Tales: Of Humanity And Greed
Review by Vanass on May 14, 2020.
It's pretty tricky, I gotta say. Although the technical skills of this charming French band are certainly on an almost high level to promise some kind of commercial success, they have made the tragic mistake of not making the music primitive enough.
The melodic and progressive elements incorporated into the music are the dominant feature of this whole piece; you may find this boring in the case of the first exposure, but I assure you that it is definitely worthwhile to let the music creep into your head a little.
A certainly remarkable feature of this album is that it is not repetitive at all; a more than decent number of ideas have been implemented and gave each piece its characteristic sound and atmosphere. Moreover, despite the fact that there is a great melodic variety, the album has a quite good harmonic quality overall, and figuratively speaking, if you let the music speak for itself, you would realize what it has to say. The riffs themselves are not overly complex, but the song structures are definitely an allusion to guitarists' progressive tendencies, which are slightly overshadowed by the strong emphasis on melodic aspects. Both guitarists have done an incredible job in terms of riff and songwriting. The presented shredding is incredibly effective, while the melodies and the degree of complexity fit perfectly to the overall concept of the band, and every riff seems to be adapted to the lyrical content growled out by Jocelyn Fidry, whose voice gave so much of the needed intensity and aggression to this album. His cries are simply harsh, but the words still remain very distinctive.
Another unsung hero of this work of art is Valentin Treuillier; to be honest, I was definitely not impressed by his drumming style at first, but if you put it in the context of the guitars and the prevailing calm atmosphere, his decision to keep the beast inside is quite reasonable.
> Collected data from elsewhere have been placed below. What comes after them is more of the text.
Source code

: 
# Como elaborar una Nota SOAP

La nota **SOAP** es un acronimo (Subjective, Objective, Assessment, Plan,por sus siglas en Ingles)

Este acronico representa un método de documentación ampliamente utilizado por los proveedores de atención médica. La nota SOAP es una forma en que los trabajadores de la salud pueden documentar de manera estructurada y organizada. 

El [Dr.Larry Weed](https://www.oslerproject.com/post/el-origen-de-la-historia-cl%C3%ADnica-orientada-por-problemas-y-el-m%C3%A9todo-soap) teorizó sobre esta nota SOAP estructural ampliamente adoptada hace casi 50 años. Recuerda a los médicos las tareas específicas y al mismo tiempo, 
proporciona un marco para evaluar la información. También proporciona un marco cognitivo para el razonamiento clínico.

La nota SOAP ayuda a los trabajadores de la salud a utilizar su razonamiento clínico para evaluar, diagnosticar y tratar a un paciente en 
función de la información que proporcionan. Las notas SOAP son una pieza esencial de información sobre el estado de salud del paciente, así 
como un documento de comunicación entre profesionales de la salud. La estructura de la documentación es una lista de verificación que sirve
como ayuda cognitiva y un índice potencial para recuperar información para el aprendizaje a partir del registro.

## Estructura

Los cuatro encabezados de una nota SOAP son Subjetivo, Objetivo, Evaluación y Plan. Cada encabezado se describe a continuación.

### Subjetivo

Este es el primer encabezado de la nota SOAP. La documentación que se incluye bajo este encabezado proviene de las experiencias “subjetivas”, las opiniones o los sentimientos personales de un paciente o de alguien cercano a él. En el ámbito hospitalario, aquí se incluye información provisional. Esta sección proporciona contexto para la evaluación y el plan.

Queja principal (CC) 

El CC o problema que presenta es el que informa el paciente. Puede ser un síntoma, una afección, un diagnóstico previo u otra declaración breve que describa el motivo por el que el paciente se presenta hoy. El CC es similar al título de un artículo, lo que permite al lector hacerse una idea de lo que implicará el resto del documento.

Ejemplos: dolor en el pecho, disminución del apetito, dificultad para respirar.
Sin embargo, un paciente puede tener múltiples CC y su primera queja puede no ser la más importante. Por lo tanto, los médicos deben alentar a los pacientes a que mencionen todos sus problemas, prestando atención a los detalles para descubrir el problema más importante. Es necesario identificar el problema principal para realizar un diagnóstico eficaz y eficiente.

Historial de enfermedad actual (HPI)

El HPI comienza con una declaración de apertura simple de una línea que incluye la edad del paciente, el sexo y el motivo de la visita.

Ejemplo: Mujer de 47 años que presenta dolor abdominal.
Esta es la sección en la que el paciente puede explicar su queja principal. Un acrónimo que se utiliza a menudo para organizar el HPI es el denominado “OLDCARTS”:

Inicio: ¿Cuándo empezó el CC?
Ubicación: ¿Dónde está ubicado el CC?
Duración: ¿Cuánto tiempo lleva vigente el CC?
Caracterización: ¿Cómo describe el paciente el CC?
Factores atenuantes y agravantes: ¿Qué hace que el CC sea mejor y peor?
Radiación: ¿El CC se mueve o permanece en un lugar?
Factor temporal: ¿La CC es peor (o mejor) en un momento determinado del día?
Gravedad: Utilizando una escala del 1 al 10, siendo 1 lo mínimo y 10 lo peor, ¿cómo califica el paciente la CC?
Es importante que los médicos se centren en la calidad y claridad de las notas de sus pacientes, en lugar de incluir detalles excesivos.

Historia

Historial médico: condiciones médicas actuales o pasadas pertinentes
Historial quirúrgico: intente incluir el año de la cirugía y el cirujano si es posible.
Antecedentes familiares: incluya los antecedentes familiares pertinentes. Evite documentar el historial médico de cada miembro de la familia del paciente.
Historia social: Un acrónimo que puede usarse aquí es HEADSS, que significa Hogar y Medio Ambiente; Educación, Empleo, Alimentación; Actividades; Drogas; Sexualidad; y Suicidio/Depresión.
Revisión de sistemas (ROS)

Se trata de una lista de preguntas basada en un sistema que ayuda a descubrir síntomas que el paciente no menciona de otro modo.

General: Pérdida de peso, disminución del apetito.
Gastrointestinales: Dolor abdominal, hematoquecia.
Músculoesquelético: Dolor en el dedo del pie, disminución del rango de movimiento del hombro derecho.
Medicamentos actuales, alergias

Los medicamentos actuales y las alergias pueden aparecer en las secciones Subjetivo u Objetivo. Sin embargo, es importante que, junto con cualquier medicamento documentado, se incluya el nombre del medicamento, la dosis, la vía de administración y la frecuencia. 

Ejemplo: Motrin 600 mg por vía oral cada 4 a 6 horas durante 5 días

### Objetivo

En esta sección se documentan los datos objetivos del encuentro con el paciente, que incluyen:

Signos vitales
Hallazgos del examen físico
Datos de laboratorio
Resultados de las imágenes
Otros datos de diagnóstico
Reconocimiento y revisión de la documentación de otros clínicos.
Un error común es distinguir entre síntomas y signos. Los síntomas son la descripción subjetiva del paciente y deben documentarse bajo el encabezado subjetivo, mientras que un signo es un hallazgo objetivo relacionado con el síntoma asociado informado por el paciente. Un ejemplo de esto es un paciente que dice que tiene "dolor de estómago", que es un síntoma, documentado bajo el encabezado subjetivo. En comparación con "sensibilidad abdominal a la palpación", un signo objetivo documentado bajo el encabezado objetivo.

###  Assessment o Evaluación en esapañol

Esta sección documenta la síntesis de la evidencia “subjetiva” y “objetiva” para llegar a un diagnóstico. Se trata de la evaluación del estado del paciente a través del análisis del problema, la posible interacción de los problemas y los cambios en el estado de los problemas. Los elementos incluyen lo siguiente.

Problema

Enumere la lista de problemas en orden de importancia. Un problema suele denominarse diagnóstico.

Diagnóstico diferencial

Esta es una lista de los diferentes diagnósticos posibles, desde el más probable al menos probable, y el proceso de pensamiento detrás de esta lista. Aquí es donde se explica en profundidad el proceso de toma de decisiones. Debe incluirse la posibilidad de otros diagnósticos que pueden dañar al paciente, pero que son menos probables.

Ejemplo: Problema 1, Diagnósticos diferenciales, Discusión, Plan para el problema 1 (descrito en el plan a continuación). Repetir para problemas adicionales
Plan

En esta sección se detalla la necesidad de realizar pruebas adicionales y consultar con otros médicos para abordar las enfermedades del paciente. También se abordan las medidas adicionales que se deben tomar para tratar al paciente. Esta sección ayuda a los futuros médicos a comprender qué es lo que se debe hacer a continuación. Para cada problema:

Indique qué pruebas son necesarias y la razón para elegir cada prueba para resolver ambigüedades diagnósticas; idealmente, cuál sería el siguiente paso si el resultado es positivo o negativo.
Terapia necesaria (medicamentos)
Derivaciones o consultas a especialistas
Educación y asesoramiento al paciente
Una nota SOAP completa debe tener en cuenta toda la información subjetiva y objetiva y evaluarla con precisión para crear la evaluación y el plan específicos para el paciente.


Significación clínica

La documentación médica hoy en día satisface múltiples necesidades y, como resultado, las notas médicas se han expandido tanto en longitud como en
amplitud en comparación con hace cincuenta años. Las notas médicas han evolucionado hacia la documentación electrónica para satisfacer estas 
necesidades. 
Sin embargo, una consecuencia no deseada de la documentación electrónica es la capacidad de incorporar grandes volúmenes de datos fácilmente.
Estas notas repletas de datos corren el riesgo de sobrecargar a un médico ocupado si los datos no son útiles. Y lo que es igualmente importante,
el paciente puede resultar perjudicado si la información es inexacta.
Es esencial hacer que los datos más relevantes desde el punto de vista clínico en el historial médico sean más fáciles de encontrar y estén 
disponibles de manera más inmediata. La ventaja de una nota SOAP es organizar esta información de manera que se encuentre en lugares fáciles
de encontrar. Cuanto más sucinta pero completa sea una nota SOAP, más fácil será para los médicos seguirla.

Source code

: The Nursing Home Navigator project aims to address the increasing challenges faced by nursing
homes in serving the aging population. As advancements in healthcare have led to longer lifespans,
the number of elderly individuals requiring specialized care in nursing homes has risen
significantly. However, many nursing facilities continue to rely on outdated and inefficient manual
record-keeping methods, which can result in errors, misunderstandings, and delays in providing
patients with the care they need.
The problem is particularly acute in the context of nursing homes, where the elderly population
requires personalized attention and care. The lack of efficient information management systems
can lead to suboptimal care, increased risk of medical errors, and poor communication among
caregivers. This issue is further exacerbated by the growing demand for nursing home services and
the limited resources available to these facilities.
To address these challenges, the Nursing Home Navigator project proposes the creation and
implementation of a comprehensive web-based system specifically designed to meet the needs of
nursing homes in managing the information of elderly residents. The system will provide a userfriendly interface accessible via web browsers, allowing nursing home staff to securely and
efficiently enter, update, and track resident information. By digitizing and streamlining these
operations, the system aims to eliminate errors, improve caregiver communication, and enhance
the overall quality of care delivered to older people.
The atmosphere doesn't radiate aggressiveness, except for the vocals, which are a nice contrast, and Valentin's relatively chilled drumming style seems to pay more attention to the overall precision and coordination with the riffs, making his work so outstanding. He is also very capable of playing decent blast beats when necessary, but these are reserved for special occasions like the ones of the track 'Suffering Silence'. His complexity and precision in the way he plays the drums is very similar to Adrian Erlandsson's approach, and if you are a fan of At the Gates you will surely be entertained.
It's almost a perfect release, but there are problems. The achieved technicalities and the effective use of melodies accompanied by complex song structures come at the cost of aggressiveness and speed, which isn't necessarily boring, but also not overly exciting. Therefore, the whole album can be called a low-energy release, which simply means that despite the beautiful lyrics that throw us back to reality and the melodies, the music doesn't ultimately cause many sudden rises in our adrenaline levels (it still has a decent emotional impact).
Well, is the release perfect? Almost, but the lack of speed is unforgivable. The ideas were worked out quite decently, but Temnein didn't take the final step and refined this record to absolute heights. And now to the question if you should get it? In any case, it's simply a release that's a lot of fun, with just too many moments meant not to be missed, even though it lacks a few BPM. Should you go to their shows? Do it, the guitars alone are worth it.